A agricultura portuguesa é essencialmente uma agricultura de sequeiro, em área e em valor de produção. Por mais obras hidráulicas que ocorram esta realidade não se pode alterar significativamente. Não há barragem nem poço que sacie a crise climática.

O processo de alterações climáticas está a decorrer a uma velocidade cada vez maior, com consequências cada vez mais dramáticas para o país e para o mundo que conhecemos hoje. O aumento da frequência e severidade das secas é apenas uma das consequências da atividade humana sobre o sistema climático. Outros eventos extremos são cada vez mais frequentes, como é o caso das ondas de calor que amplificam os incêndios florestais e dos ventos fortes e grandes precipitações que geram alagamentos e destruição de espaços rurais e urbanos.

Só uma mudança estrutural na política pública pode responder ao drama das alterações climáticas e seus impactos, garantindo uma grande redução das emissões de gases com efeito estufa e o abandono do atual modelo de desenvolvimento extrativista que não olha a meios para obtenção de lucro. Se tal não acontecer, não há barragem, não há poço nem furo que assegure o necessário abastecimento de água. É por isso que a proposta do Bloco de Esquerda é a criação de uma Lei de Bases do Clima para o país, respondendo de forma eficiente aos compromissos e à solidariedade internacionais.

Segundo o INE, durante todo o ano 2017 choveu apenas dois terços do que se considera normal. E o Portal do Clima indica previsões de redução de 80% da precipitação média de verão até ao final do século.

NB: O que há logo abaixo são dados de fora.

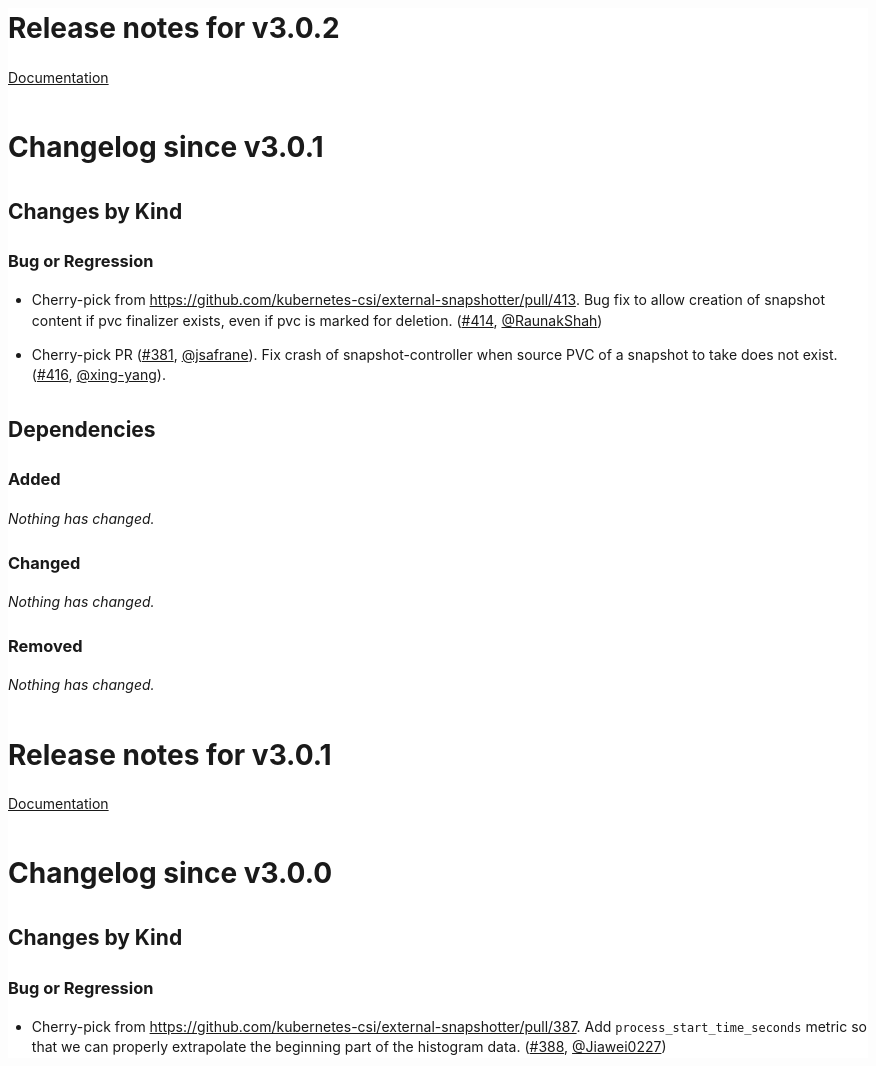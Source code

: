 # Release notes for v3.0.2

[Documentation](https://kubernetes-csi.github.io)

# Changelog since v3.0.1

## Changes by Kind

### Bug or Regression

- Cherry-pick from https://github.com/kubernetes-csi/external-snapshotter/pull/413. Bug fix to allow creation of snapshot content if pvc finalizer exists, even if pvc is marked for deletion. ([#414](https://github.com/kubernetes-csi/external-snapshotter/pull/414), [@RaunakShah](https://github.com/RaunakShah))

- Cherry-pick PR ([#381](https://github.com/kubernetes-csi/external-snapshotter/pull/381), [@jsafrane](https://github.com/jsafrane)). Fix crash of snapshot-controller when source PVC of a snapshot to take does not exist. ([#416](https://github.com/kubernetes-csi/external-snapshotter/pull/416), [@xing-yang](https://github.com/xing-yang)).

## Dependencies

### Added
_Nothing has changed._

### Changed
_Nothing has changed._

### Removed
_Nothing has changed._


# Release notes for v3.0.1

[Documentation](https://kubernetes-csi.github.io)

# Changelog since v3.0.0

## Changes by Kind

### Bug or Regression

- Cherry-pick from https://github.com/kubernetes-csi/external-snapshotter/pull/387. Add `process_start_time_seconds` metric so that we can properly extrapolate the beginning part of the histogram data. ([#388](https://github.com/kubernetes-csi/external-snapshotter/pull/388), [@Jiawei0227](https://github.com/Jiawei0227))
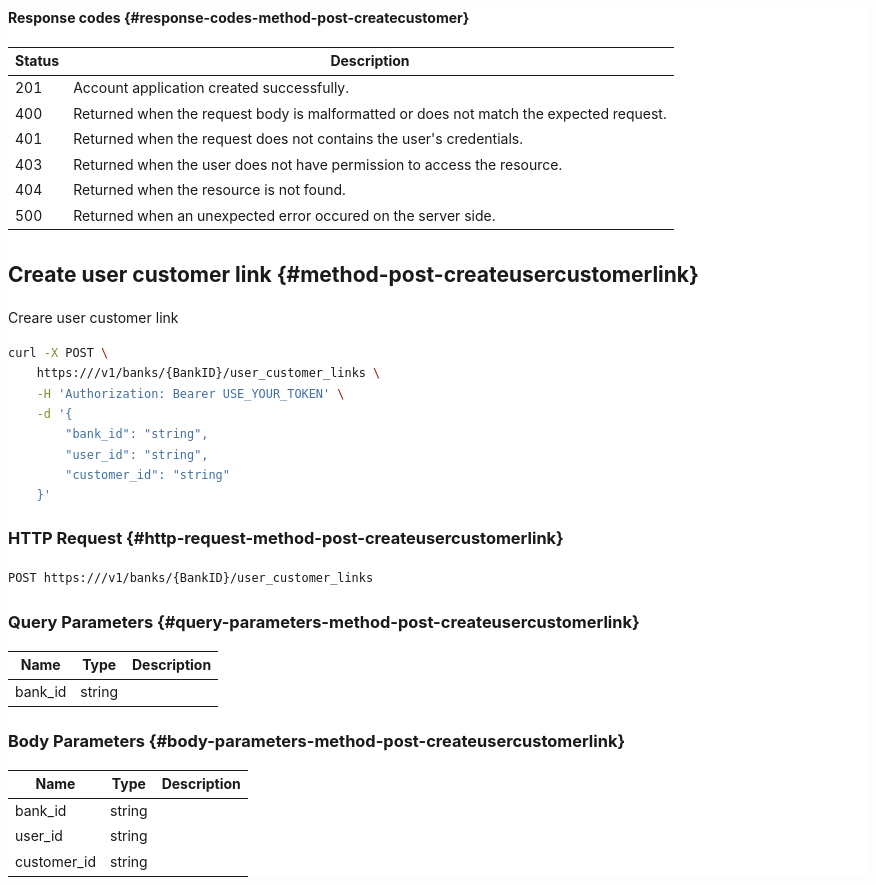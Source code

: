 #### Response codes {#response-codes-method-post-createcustomer}

| Status | Description                                                                            |
|--------|----------------------------------------------------------------------------------------|
| 201    | Account application created successfully.                                              |
| 400    | Returned when the request body is malformatted or does not match the expected request. |
| 401    | Returned when the request does not contains the user's credentials.                    |
| 403    | Returned when the user does not have permission to access the resource.                |
| 404    | Returned when the resource is not found.                                               |
| 500    | Returned when an unexpected error occured on the server side.                          |

## Create user customer link {#method-post-createusercustomerlink}

Creare user customer link

```sh
curl -X POST \
	https:///v1/banks/{BankID}/user_customer_links \
	-H 'Authorization: Bearer USE_YOUR_TOKEN' \
	-d '{
		"bank_id": "string",
		"user_id": "string",
		"customer_id": "string"
	}'
```

### HTTP Request {#http-request-method-post-createusercustomerlink}

`POST https:///v1/banks/{BankID}/user_customer_links`

### Query Parameters {#query-parameters-method-post-createusercustomerlink}

| Name    | Type   | Description |
|---------|--------|-------------|
| bank_id | string |             |

### Body Parameters {#body-parameters-method-post-createusercustomerlink}

| Name        | Type   | Description |
|-------------|--------|-------------|
| bank_id     | string |             |
| user_id     | string |             |
| customer_id | string |             |
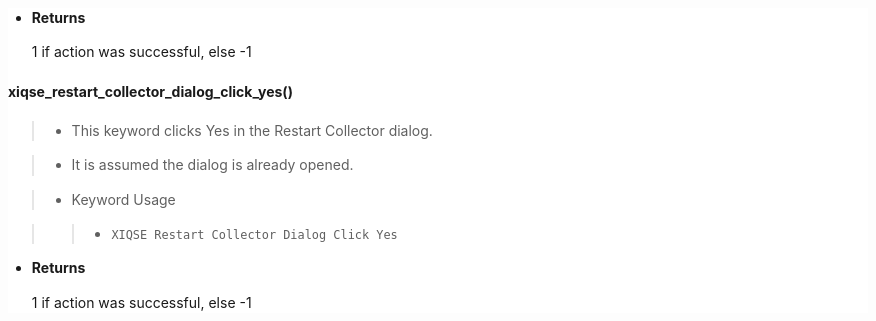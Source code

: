
* **Returns**

    1 if action was successful, else -1



#### xiqse_restart_collector_dialog_click_yes()
> 
> * This keyword clicks Yes in the Restart Collector dialog.


> * It is assumed the dialog is already opened.


> * Keyword Usage

> > 
> > * `XIQSE Restart Collector Dialog Click Yes`


* **Returns**

    1 if action was successful, else -1
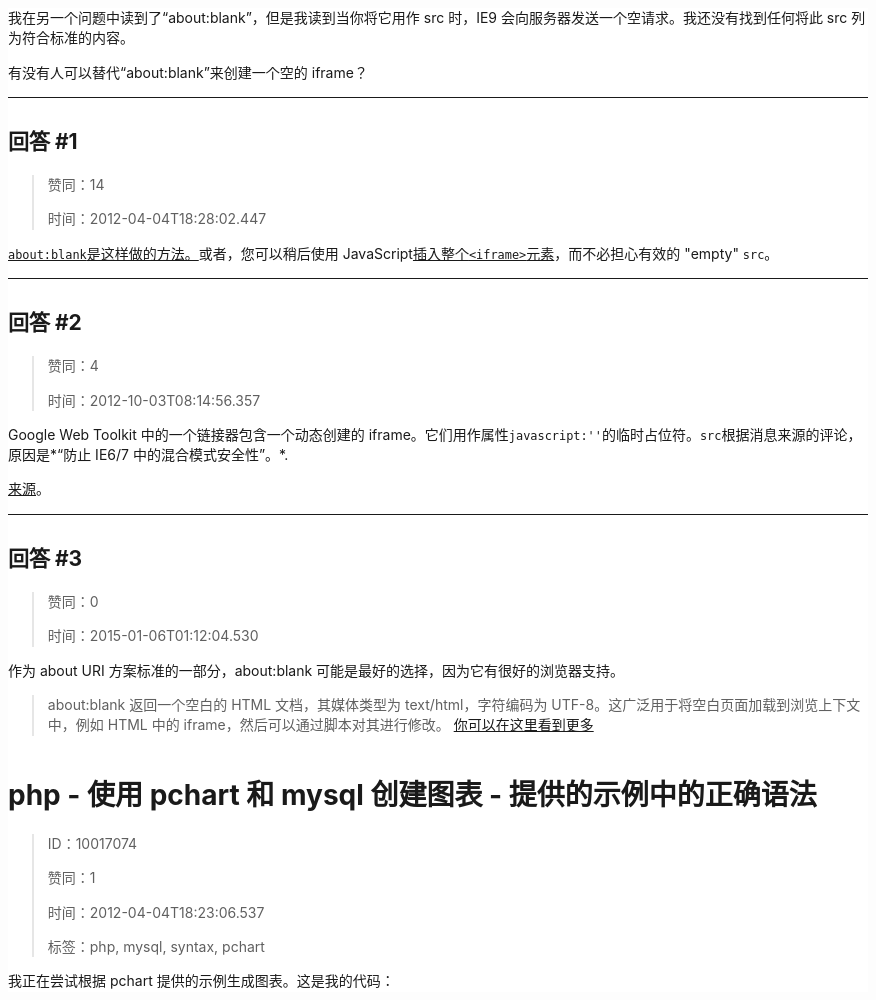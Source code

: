 我在另一个问题中读到了“about:blank”，但是我读到当你将它用作 src 时，IE9 会向服务器发送一个空请求。我还没有找到任何将此 src 列为符合标准的内容。

有没有人可以替代“about:blank”来创建一个空的 iframe？

* * *

## 回答 #1

> 赞同：14
> 
> 时间：2012-04-04T18:28:02.447

[`about:blank`是这样做的方法。](https://stackoverflow.com/questions/5946607/is-an-empty-iframe-src-valid)或者，您可以稍后使用 JavaScript[插入整个`<iframe>`元素](https://stackoverflow.com/a/4284632/139010)，而不必担心有效的 "empty" `src`。

* * *

## 回答 #2

> 赞同：4
> 
> 时间：2012-10-03T08:14:56.357

Google Web Toolkit 中的一个链接器包含一个动态创建的 iframe。它们用作属性`javascript:''`的临时占位符。`src`根据消息来源的评论，原因是*“防止 IE6/7 中的混合模式安全性”。*.

[来源](http://code.google.com/p/google-web-toolkit/source/browse/trunk/dev/core/src/com/google/gwt/core/linker/IFrameTemplate.js?r=8565#173)。

* * *

## 回答 #3

> 赞同：0
> 
> 时间：2015-01-06T01:12:04.530

作为 about URI 方案标准的一部分，about:blank 可能是最好的选择，因为它有很好的浏览器支持。

> about:blank 返回一个空白的 HTML 文档，其媒体类型为 text/html，字符编码为 UTF-8。这广泛用于将空白页面加载到浏览上下文中，例如 HTML 中的 iframe，然后可以通过脚本对其进行修改。 [你可以在这里看到更多](http://en.wikipedia.org/wiki/About_URI_scheme)

# php - 使用 pchart 和 mysql 创建图表 - 提供的示例中的正确语法

> ID：10017074
> 
> 赞同：1
> 
> 时间：2012-04-04T18:23:06.537
> 
> 标签：php, mysql, syntax, pchart

我正在尝试根据 pchart 提供的示例生成图表。这是我的代码：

Não é apenas necessário promover o uso eficiente da água na agricultura de regadio, que representa atualmente cerca de 80% do consumo nacional de água. É preciso mudar de paradigma e promover sistemas de produção agrícola de baixos consumos e de sequeiro, baseados na diversificação da produção, com rotações e consociações culturais. Desta forma, reduzem-se também os consumos de energia, de pesticidas e de adubos, com aumento da produção global. Os sistemas de monocultura não são solução e o regadio não basta e não deve ser a principal resposta.

Em 2016, o regadio representava apenas 11% da superfície agrícola nacional e cerca de um terço do valor de produção agrícola. Assim, a agricultura portuguesa é essencialmente uma agricultura de sequeiro, em área e em valor de produção. Por mais obras hidráulicas que ocorram esta realidade não se pode alterar significativamente. Ou a política pública promove a melhoria dos sistemas de sequeiro e a fixação da população em territórios rurais ou o investimento cego em regadio acabará por gerar um ainda maior abandono do território, com menos emprego e mais incêndios.

Para este governo a resposta à seca faz-se essencialmente através do Programa Nacional de Regadios. São 560 milhões de euros, mais de 50 mil novos hectares de regadio para o Alentejo, direitinhos para as monoculturas de olival e amendoal superintensivos.

Programa Nacional de Regadios

Programa Nacional de Regadios

Os promotores deste programa nunca responderam às perguntas que sobram: o que vai acontecer às áreas agrícolas e florestais de sequeiro e às populações que dele dependem? Que impacto terá na sua produção e sustentabilidade económica? E no meio ambiente? Qual o papel das florestas na regulação do ciclo da água? Que medidas concretas de política florestal devem ser implementadas para combater a seca?

Se a resposta estrutural à seca continuar a ser o regadio e a construção de mais barragens, se o regadio continuar a significar a intensificação da monocultura agrícola e florestal, este será o programa da desertificação, da destruição de solos, da destruição da biodiversidade e dos recursos hídricos.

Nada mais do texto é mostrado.